Task inputs
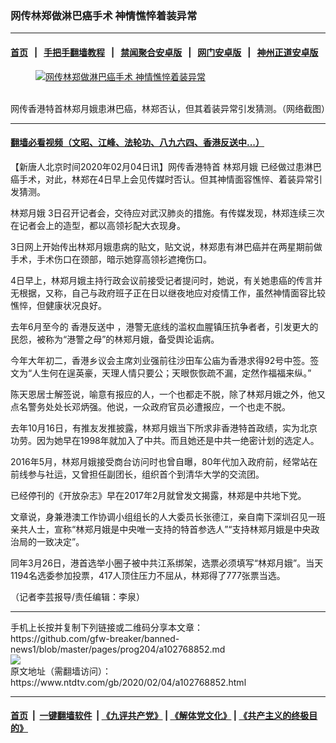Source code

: ### 网传林郑做淋巴癌手术 神情憔悴着装异常
------------------------

#### [首页](https://github.com/gfw-breaker/banned-news1/blob/master/README.md) &nbsp;&nbsp;|&nbsp;&nbsp; [手把手翻墙教程](https://github.com/gfw-breaker/guides/wiki) &nbsp;&nbsp;|&nbsp;&nbsp; [禁闻聚合安卓版](https://github.com/gfw-breaker/bn-android) &nbsp;&nbsp;|&nbsp;&nbsp; [网门安卓版](https://github.com/oGate2/oGate) &nbsp;&nbsp;|&nbsp;&nbsp; [神州正道安卓版](https://github.com/SzzdOgate/update) 



<div><div class="featured_image">
 <a href="https://i.ntdtv.com/assets/uploads/2020/02/f93426471cc830d7fa37315cae9ea248.jpg" target="_blank">
  <figure>
   <img alt="网传林郑做淋巴癌手术 神情憔悴着装异常" src="https://i.ntdtv.com/assets/uploads/2020/02/f93426471cc830d7fa37315cae9ea248-800x450.jpg"/>
  </figure><br/>
 </a>
 <span class="caption">
  网传香港特首林郑月娥患淋巴癌，林郑否认，但其着装异常引发猜测。（网络截图）
 </span>
</div>
</div><hr/>

#### [翻墙必看视频（文昭、江峰、法轮功、八九六四、香港反送中...）](https://github.com/gfw-breaker/banned-news1/blob/master/pages/link3.md)

<div><div class="post_content" itemprop="articleBody">
 <p>
  【新唐人北京时间2020年02月04日讯】网传香港特首
  <ok href="https://www.ntdtv.com/gb/林郑月娥.htm">
   林郑月娥
  </ok>
  已经做过患淋巴癌手术，对此，林郑在4日早上会见传媒时否认。但其神情面容憔悴、着装异常引发猜测。
 </p>
 <p>
  <ok href="https://www.ntdtv.com/gb/林郑月娥.htm">
   林郑月娥
  </ok>
  3日召开记者会，交待应对武汉肺炎的措施。有传媒发现，林郑连续三次在记者会上的造型，都以高领衫配大衣现身。
 </p>
 <p>
  3日网上开始传出林郑月娥患病的贴文，贴文说，林郑患有淋巴癌并在两星期前做手术，手术伤口在颈部，暗示她穿高领衫遮掩伤口。
 </p>
 <p>
  4日早上，林郑月娥主持行政会议前接受记者提问时，她说，有关她患癌的传言并无根据，又称，自己与政府班子正在日以继夜地应对疫情工作，虽然神情面容比较憔悴，但健康状况良好。
 </p>
 <p>
  去年6月至今的
  <ok href="https://www.ntdtv.com/gb/prog422848.htm">
   香港反送中
  </ok>
  ，港警无底线的滥权血腥镇压抗争者者，引发更大的民怨，被称为“港警之母”的林郑月娥，备受舆论诟病。
 </p>
 <p>
  今年大年初二，香港乡议会主席刘业强前往沙田车公庙为香港求得92号中签。签文为“人生何在逞英豪，天理人情只要公；天眼恢恢疏不漏，定然作福福来纵。”
 </p>
 <p>
  陈天恩居士解签说，喻意有报应的人，一个也都走不脱，除了林郑月娥之外，他又点名警务处处长邓炳强。他说，一众政府官员必遭报应，一个也走不脱。
 </p>
 <p>
  去年10月16日，有推友发推披露，林郑月娥当下所求非香港特首政绩，实为北京功劳。因为她早在1998年就加入了中共。而且她还是中共一绝密计划的选定人。
 </p>
 <p>
  2016年5月，林郑月娥接受商台访问时也曾自曝，80年代加入政府前，经常站在前线参与社运，又曾担任副团长，组织首个到清华大学的交流团。
 </p>
 <p>
  已经停刊的《开放杂志》早在2017年2月就曾发文揭露，林郑是中共地下党。
 </p>
 <p>
  文章说，身兼港澳工作协调小组组长的人大委员长张德江，亲自南下深圳召见一班亲共人士，宣称“林郑月娥是中央唯一支持的特首参选人”“支持林郑月娥是中央政治局的一致决定”。
 </p>
 <p>
  同年3月26日，港首选举小圈子被中共江系绑架，选票必须填写“林郑月娥”。当天1194名选委参加投票，417人顶住压力不屈从，林郑得了777张票当选。
 </p>
 <p>
  （记者李芸报导/责任编辑：李泉）
 </p>
 <div class="single_ad">
 </div>
</div>
</div>
<hr/>
手机上长按并复制下列链接或二维码分享本文章：<br/>
https://github.com/gfw-breaker/banned-news1/blob/master/pages/prog204/a102768852.md <br/>
<a href='https://github.com/gfw-breaker/banned-news1/blob/master/pages/prog204/a102768852.md'><img src='https://github.com/gfw-breaker/banned-news1/blob/master/pages/prog204/a102768852.md.png'/></a> <br/>
原文地址（需翻墙访问）：https://www.ntdtv.com/gb/2020/02/04/a102768852.html


------------------------
#### [首页](https://github.com/gfw-breaker/banned-news1/blob/master/README.md) &nbsp;|&nbsp; [一键翻墙软件](https://github.com/gfw-breaker/nogfw/blob/master/README.md) &nbsp;| [《九评共产党》](https://github.com/gfw-breaker/9ping.md/blob/master/README.md#九评之一评共产党是什么) | [《解体党文化》](https://github.com/gfw-breaker/jtdwh.md/blob/master/README.md) | [《共产主义的终极目的》](https://github.com/gfw-breaker/gczydzjmd.md/blob/master/README.md)


<img src='http://gfw-breaker.win/banned-news/pages/prog204/a102768852.md' width='0px' height='0px'/>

Aim of the task
The whole listing above should be restated word for word, minus any images.

Completed task
Source code

: ### 网传林郑做淋巴癌手术 神情憔悴着装异常
------------------------

#### [首页](https://github.com/gfw-breaker/banned-news1/blob/master/README.md) &nbsp;&nbsp;|&nbsp;&nbsp; [手把手翻墙教程](https://github.com/gfw-breaker/guides/wiki) &nbsp;&nbsp;|&nbsp;&nbsp; [禁闻聚合安卓版](https://github.com/gfw-breaker/bn-android) &nbsp;&nbsp;|&nbsp;&nbsp; [网门安卓版](https://github.com/oGate2/oGate) &nbsp;&nbsp;|&nbsp;&nbsp; [神州正道安卓版](https://github.com/SzzdOgate/update) 



<div><div class="featured_image">
 <a href="https://i.ntdtv.com/assets/uploads/2020/02/f93426471cc830d7fa37315cae9ea248.jpg" target="_blank">
  <figure>
   <img alt="网传林郑做淋巴癌手术 神情憔悴着装异常" src="https://i.ntdtv.com/assets/uploads/2020/02/f93426471cc830d7fa37315cae9ea248-800x450.jpg"/>
  </figure><br/>
 </a>
 <span class="caption">
  网传香港特首林郑月娥患淋巴癌，林郑否认，但其着装异常引发猜测。（网络截图）
 </span>
</div>
</div><hr/>

#### [翻墙必看视频（文昭、江峰、法轮功、八九六四、香港反送中...）](https://github.com/gfw-breaker/banned-news1/blob/master/pages/link3.md)

<div><div class="post_content" itemprop="articleBody">
 <p>
  【新唐人北京时间2020年02月04日讯】网传香港特首
  <ok href="https://www.ntdtv.com/gb/林郑月娥.htm">
   林郑月娥
  </ok>
  已经做过患淋巴癌手术，对此，林郑在4日早上会见传媒时否认。但其神情面容憔悴、着装异常引发猜测。
 </p>
 <p>
  <ok href="https://www.ntdtv.com/gb/林郑月娥.htm">
   林郑月娥
  </ok>
  3日召开记者会，交待应对武汉肺炎的措施。有传媒发现，林郑连续三次在记者会上的造型，都以高领衫配大衣现身。
 </p>
 <p>
  3日网上开始传出林郑月娥患病的贴文，贴文说，林郑患有淋巴癌并在两星期前做手术，手术伤口在颈部，暗示她穿高领衫遮掩伤口。
 </p>
 <p>
  4日早上，林郑月娥主持行政会议前接受记者提问时，她说，有关她患癌的传言并无根据，又称，自己与政府班子正在日以继夜地应对疫情工作，虽然神情面容比较憔悴，但健康状况良好。
 </p>
 <p>
  去年6月至今的
  <ok href="https://www.ntdtv.com/gb/prog422848.htm">
   香港反送中
  </ok>
  ，港警无底线的滥权血腥镇压抗争者者，引发更大的民怨，被称为“港警之母”的林郑月娥，备受舆论诟病。
 </p>
 <p>
  今年大年初二，香港乡议会主席刘业强前往沙田车公庙为香港求得92号中签。签文为“人生何在逞英豪，天理人情只要公；天眼恢恢疏不漏，定然作福福来纵。”
 </p>
 <p>
  陈天恩居士解签说，喻意有报应的人，一个也都走不脱，除了林郑月娥之外，他又点名警务处处长邓炳强。他说，一众政府官员必遭报应，一个也走不脱。
 </p>
 <p>
  去年10月16日，有推友发推披露，林郑月娥当下所求非香港特首政绩，实为北京功劳。因为她早在1998年就加入了中共。而且她还是中共一绝密计划的选定人。
 </p>
 <p>
  2016年5月，林郑月娥接受商台访问时也曾自曝，80年代加入政府前，经常站在前线参与社运，又曾担任副团长，组织首个到清华大学的交流团。
 </p>
 <p>
  已经停刊的《开放杂志》早在2017年2月就曾发文揭露，林郑是中共地下党。
 </p>
 <p>
  文章说，身兼港澳工作协调小组组长的人大委员长张德江，亲自南下深圳召见一班亲共人士，宣称“林郑月娥是中央唯一支持的特首参选人”“支持林郑月娥是中央政治局的一致决定”。
 </p>
 <p>
  同年3月26日，港首选举小圈子被中共江系绑架，选票必须填写“林郑月娥”。当天1194名选委参加投票，417人顶住压力不屈从，林郑得了777张票当选。
 </p>
 <p>
  （记者李芸报导/责任编辑：李泉）
 </p>
 <div class="single_ad">
 </div>
</div>
</div>
<hr/>
手机上长按并复制下列链接或二维码分享本文章：<br/>
https://github.com/gfw-breaker/banned-news1/blob/master/pages/prog204/a102768852.md <br/>
<a href='https://github.com/gfw-breaker/banned-news1/blob/master/pages/prog204/a102768852.md'><img src='https://github.com/gfw-breaker/banned-news1/blob/master/pages/prog204/a102768852.md.png'/></a> <br/>
原文地址（需翻墙访问）：https://www.ntdtv.com/gb/2020/02/04/a102768852.html


------------------------
#### [首页](https://github.com/gfw-breaker/banned-news1/blob/master/README.md) &nbsp;|&nbsp; [一键翻墙软件](https://github.com/gfw-breaker/nogfw/blob/master/README.md) &nbsp;| [《九评共产党》](https://github.com/gfw-breaker/9ping.md/blob/master/README.md#九评之一评共产党是什么) | [《解体党文化》](https://github.com/gfw-breaker/jtdwh.md/blob/master/README.md) | [《共产主义的终极目的》](https://github.com/gfw-breaker/gczydzjmd.md/blob/master/README.md)


<img src='http://gfw-breaker.win/banned-news/pages/prog204/a102768852.md' width='0px' height='0px'/>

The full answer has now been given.